Estudante de engenharia, Iago Gomes Cunha tinha 23 anos | Foto: Reprodução/Facebook

O Tribunal de Justiça de São Paulo determinou que o soldado Guilherme Cardoso Garcia, 25, seja julgado por um júri popular pela morte do estudante Iago Gomes Cunha, 23, baleado em frente a uma tabacaria na zona leste da capital paulista em janeiro deste ano após uma discussão entre os dois que teria iniciado porque Iago não pagou uma taxa de R$ 5 para entrar no estabelecimento. A determinação foi publicada no dia 27 de julho.
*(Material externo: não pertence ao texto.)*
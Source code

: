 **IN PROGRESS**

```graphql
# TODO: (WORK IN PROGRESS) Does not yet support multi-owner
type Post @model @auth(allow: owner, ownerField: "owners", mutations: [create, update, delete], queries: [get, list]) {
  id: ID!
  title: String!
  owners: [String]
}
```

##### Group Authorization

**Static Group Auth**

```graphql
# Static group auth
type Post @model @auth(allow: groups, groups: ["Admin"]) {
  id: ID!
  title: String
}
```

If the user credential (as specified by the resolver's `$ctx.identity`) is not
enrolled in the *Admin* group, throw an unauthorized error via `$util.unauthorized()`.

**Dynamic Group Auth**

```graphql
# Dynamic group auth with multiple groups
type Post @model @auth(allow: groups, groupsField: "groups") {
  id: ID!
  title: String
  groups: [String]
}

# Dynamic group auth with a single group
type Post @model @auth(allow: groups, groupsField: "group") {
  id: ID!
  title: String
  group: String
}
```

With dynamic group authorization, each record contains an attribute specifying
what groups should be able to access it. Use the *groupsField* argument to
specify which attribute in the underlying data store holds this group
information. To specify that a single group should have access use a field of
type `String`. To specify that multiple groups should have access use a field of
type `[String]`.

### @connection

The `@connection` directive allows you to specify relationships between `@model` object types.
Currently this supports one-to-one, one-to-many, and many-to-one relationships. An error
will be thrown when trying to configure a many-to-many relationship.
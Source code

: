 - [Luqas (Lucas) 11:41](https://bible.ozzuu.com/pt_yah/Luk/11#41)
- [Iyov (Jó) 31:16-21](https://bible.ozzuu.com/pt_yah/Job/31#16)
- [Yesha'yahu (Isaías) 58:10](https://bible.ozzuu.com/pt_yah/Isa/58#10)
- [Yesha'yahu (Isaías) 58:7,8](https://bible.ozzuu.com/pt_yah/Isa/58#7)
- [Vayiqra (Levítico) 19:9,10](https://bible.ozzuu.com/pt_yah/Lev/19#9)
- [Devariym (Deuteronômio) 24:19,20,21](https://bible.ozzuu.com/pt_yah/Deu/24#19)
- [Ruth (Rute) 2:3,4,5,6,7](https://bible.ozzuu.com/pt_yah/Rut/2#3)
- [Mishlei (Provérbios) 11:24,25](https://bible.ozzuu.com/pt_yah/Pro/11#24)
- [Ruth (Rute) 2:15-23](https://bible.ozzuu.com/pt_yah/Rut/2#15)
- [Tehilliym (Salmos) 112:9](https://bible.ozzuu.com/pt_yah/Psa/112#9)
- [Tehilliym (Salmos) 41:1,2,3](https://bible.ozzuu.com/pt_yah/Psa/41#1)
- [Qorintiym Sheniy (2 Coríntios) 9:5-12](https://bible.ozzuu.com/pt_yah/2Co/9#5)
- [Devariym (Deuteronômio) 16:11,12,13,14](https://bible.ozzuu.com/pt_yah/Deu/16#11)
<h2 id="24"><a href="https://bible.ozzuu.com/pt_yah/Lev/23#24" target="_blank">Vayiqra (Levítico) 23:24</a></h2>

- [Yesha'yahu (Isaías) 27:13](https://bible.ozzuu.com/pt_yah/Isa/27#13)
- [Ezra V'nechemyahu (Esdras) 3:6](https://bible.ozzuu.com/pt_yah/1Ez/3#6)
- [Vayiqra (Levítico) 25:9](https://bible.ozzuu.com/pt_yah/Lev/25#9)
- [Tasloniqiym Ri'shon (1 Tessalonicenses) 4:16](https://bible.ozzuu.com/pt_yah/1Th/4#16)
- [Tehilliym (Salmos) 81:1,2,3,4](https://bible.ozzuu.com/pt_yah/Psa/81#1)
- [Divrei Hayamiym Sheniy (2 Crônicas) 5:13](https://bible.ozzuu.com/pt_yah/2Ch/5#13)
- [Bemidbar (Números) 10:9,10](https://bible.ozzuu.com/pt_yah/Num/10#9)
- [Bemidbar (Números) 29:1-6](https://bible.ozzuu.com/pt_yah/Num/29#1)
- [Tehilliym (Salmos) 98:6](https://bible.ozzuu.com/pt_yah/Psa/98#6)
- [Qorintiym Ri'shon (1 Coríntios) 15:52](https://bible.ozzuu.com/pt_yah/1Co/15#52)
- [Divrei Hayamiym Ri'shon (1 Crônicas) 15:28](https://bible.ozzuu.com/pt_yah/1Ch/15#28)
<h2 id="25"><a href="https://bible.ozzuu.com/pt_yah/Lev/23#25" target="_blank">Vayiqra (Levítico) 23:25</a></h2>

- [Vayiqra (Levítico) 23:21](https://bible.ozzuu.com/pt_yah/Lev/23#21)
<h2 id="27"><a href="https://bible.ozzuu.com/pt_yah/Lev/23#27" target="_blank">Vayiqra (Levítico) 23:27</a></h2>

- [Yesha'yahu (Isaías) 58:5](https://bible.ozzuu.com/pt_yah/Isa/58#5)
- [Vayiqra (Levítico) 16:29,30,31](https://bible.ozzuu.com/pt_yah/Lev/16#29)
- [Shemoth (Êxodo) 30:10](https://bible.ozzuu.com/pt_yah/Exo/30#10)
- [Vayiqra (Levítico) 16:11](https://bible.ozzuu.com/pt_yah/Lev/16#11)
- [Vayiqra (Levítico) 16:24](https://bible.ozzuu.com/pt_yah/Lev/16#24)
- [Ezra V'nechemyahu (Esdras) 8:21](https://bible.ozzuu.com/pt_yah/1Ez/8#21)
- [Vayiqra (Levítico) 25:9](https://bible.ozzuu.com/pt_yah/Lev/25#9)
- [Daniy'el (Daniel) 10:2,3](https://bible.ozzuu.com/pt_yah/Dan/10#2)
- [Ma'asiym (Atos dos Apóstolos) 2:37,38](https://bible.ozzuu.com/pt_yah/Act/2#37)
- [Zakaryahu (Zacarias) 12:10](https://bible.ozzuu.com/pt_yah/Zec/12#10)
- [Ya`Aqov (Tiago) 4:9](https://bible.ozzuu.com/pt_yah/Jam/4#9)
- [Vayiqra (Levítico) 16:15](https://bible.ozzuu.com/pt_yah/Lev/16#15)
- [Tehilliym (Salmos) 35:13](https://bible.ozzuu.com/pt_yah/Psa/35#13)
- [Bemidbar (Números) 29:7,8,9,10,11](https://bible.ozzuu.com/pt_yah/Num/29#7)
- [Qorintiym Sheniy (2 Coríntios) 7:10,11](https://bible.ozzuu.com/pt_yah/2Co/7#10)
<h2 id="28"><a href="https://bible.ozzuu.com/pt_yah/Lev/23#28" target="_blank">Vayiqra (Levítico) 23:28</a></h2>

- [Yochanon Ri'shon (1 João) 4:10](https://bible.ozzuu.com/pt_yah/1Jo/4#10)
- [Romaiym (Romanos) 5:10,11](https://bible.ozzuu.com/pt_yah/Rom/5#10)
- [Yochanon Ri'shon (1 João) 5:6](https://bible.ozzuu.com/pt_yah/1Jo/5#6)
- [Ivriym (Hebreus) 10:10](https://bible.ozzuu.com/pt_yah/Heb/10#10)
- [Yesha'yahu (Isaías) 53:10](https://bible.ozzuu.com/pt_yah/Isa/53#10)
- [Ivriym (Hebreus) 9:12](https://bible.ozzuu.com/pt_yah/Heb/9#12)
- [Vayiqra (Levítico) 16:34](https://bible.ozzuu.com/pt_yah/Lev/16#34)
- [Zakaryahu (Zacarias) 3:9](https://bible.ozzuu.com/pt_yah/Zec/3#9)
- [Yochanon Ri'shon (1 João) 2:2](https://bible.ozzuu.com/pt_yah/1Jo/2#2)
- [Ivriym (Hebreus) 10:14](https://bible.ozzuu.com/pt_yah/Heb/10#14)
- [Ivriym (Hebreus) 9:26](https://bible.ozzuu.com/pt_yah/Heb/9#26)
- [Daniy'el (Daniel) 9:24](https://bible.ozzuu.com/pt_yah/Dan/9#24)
O juiz Leonardo Valente Barreiros, da 4ª Vara do Júri de São Paulo, argumentou que a materialidade do crime e a autoria são os requisitos necessários para que o policial seja julgado por um Conselho de Sentença, ou seja, um colegiado de pessoas provenientes da sociedade civil. Além disso, pontuou que a tese de legítima defesa, levantada pelos advogados de Guilherme, também deve ser apreciada pelos jurados, uma vez que entendeu haver dúvidas sobre essa justificativa e que não poderia inocentá-lo sumariamente da acusação de homicídio qualificado por motivo fútil, com pena prevista de 12 a 30 anos de prisão.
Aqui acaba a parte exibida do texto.